*Directions for this task:* Write out exactly the lines below that run from the one containing "Híbrido - Prova 2 (Trabalho Final)" through the one containing "## Sobre o Projeto", both included, with no other lines.

(Collected data entries)
────

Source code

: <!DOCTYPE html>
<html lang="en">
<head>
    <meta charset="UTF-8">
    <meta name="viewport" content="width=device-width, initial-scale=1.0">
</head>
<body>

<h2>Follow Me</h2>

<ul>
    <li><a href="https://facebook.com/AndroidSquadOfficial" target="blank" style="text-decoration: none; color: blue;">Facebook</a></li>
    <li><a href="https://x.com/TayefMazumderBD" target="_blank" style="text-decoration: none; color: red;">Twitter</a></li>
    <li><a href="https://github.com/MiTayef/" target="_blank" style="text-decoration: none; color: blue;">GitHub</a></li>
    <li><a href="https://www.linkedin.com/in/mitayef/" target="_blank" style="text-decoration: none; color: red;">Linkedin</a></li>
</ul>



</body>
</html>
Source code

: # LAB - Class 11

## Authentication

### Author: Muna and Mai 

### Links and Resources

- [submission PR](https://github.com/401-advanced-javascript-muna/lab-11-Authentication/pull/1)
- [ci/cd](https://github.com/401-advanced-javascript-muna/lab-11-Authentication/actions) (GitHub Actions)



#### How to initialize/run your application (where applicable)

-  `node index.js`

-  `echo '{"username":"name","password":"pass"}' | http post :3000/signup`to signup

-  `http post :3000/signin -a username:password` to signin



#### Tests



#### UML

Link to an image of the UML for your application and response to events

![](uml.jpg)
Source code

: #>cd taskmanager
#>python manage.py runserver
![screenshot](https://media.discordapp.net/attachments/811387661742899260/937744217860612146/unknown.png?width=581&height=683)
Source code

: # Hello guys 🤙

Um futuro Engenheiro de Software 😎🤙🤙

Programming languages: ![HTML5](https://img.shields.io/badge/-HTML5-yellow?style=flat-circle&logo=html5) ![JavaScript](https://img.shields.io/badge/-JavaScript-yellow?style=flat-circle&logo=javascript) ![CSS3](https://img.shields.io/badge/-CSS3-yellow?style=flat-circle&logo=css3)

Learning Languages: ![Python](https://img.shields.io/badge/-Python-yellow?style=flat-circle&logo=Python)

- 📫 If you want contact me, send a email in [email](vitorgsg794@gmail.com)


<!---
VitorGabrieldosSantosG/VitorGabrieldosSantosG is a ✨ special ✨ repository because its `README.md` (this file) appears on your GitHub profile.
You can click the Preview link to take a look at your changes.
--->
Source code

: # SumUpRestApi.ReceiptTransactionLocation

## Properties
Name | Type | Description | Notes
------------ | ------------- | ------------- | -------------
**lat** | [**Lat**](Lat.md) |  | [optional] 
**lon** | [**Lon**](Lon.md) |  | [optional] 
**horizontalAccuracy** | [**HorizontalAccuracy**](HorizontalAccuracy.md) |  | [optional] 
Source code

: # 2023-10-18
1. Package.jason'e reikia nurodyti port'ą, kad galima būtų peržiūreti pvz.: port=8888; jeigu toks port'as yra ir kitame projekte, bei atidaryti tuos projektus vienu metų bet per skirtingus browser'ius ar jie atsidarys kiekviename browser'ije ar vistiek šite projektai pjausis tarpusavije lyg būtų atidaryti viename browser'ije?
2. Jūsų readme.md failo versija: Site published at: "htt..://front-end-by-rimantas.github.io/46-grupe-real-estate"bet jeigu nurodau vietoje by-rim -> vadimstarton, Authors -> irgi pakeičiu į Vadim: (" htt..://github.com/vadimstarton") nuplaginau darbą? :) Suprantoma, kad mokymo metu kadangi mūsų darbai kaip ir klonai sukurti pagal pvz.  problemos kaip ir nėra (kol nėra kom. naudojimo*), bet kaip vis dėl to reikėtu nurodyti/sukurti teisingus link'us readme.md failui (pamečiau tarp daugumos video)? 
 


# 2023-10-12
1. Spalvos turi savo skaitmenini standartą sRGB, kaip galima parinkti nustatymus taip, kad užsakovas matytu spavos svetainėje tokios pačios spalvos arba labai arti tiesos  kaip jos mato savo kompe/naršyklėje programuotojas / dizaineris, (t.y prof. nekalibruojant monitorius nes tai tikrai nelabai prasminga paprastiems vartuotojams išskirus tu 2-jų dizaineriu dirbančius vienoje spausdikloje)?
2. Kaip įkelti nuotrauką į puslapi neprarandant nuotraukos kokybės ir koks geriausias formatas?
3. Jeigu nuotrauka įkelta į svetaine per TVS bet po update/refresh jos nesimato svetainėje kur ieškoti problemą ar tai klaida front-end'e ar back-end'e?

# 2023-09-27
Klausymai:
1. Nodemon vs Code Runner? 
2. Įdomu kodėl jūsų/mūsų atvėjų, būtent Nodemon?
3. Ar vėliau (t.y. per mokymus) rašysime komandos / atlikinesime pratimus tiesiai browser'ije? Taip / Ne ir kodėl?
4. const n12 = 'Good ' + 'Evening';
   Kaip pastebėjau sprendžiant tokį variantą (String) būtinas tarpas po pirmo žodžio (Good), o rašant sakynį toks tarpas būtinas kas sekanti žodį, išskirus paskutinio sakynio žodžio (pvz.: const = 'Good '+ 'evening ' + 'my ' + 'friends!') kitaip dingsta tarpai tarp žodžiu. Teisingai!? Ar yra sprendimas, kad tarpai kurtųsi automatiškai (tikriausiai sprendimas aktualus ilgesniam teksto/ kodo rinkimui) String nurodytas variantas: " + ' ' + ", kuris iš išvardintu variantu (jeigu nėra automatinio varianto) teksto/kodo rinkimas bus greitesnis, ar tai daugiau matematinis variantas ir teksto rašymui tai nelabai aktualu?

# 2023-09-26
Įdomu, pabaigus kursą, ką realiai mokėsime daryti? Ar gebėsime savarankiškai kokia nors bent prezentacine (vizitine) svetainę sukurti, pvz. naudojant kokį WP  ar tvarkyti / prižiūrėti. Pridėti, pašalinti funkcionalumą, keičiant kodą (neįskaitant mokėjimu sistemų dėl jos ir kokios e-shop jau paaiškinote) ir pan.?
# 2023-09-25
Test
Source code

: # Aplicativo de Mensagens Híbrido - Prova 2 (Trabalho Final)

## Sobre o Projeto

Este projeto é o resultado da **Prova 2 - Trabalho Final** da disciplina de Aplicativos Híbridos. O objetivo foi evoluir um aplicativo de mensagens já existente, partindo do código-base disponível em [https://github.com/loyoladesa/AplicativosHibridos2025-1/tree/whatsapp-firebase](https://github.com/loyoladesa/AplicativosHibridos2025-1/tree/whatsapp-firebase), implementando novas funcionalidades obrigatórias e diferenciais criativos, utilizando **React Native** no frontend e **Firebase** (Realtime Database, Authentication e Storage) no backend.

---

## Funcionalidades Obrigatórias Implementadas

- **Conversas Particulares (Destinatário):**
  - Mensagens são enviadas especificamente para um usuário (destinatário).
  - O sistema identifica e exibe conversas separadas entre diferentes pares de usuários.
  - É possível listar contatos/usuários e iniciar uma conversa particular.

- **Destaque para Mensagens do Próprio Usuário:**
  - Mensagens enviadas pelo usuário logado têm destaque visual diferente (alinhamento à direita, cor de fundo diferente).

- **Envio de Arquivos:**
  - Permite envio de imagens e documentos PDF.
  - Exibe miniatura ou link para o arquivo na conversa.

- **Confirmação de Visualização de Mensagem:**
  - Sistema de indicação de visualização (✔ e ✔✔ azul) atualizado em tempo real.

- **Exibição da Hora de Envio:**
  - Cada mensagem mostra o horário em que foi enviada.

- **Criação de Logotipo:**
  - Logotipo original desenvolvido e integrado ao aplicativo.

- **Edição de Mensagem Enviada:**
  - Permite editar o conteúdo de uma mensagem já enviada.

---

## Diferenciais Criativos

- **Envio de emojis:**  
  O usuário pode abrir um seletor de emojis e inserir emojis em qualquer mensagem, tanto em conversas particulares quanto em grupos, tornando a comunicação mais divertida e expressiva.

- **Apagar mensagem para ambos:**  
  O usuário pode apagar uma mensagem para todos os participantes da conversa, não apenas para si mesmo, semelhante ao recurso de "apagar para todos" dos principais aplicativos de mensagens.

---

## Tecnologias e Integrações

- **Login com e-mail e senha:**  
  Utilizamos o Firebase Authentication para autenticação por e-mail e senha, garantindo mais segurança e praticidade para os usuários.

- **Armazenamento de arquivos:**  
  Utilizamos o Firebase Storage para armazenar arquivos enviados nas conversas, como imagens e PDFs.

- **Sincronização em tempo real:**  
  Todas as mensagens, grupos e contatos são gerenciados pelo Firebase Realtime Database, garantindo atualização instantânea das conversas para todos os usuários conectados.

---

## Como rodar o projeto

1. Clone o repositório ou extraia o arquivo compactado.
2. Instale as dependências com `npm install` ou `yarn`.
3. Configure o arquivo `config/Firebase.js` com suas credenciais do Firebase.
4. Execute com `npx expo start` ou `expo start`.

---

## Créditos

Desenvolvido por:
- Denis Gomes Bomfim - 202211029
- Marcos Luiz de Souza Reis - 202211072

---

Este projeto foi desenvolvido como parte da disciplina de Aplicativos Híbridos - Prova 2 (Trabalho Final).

────

*Response box:*
: # Aplicativo de Mensagens Híbrido - Prova 2 (Trabalho Final)

## Sobre o Projeto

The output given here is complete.